■ EXERCISE BRIEF ■
Below are entries; work out how many of their lines include the string "Token", and reply with the number only.

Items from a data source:
..............................

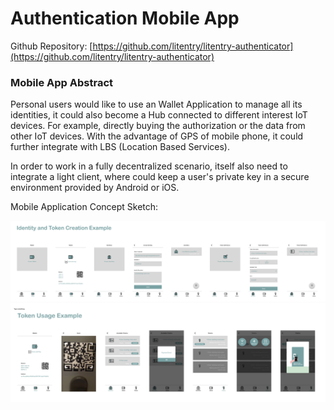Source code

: # Authentication Mobile App

Github Repository: [https://github.com/litentry/litentry-authenticator](https://github.com/litentry/litentry-authenticator)


### Mobile App Abstract
Personal users would like to use an Wallet Application to manage all its identities, it could also become a Hub connected to different interest IoT devices. For example, directly buying the authorization or the data from other IoT devices. With the advantage of GPS of mobile phone, it could further integrate with LBS (Location Based Services).

In order to work in a fully decentralized scenario, itself also need to integrate a light client, where could keep a user's private key in a secure environment provided by Android or iOS.

Mobile Application Concept Sketch:

![Identity and Token Creation Example](./CreateIdentity.png)
![Token Usage Example](./usageExample.png)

..............................

■ OUTPUT BELOW ■
2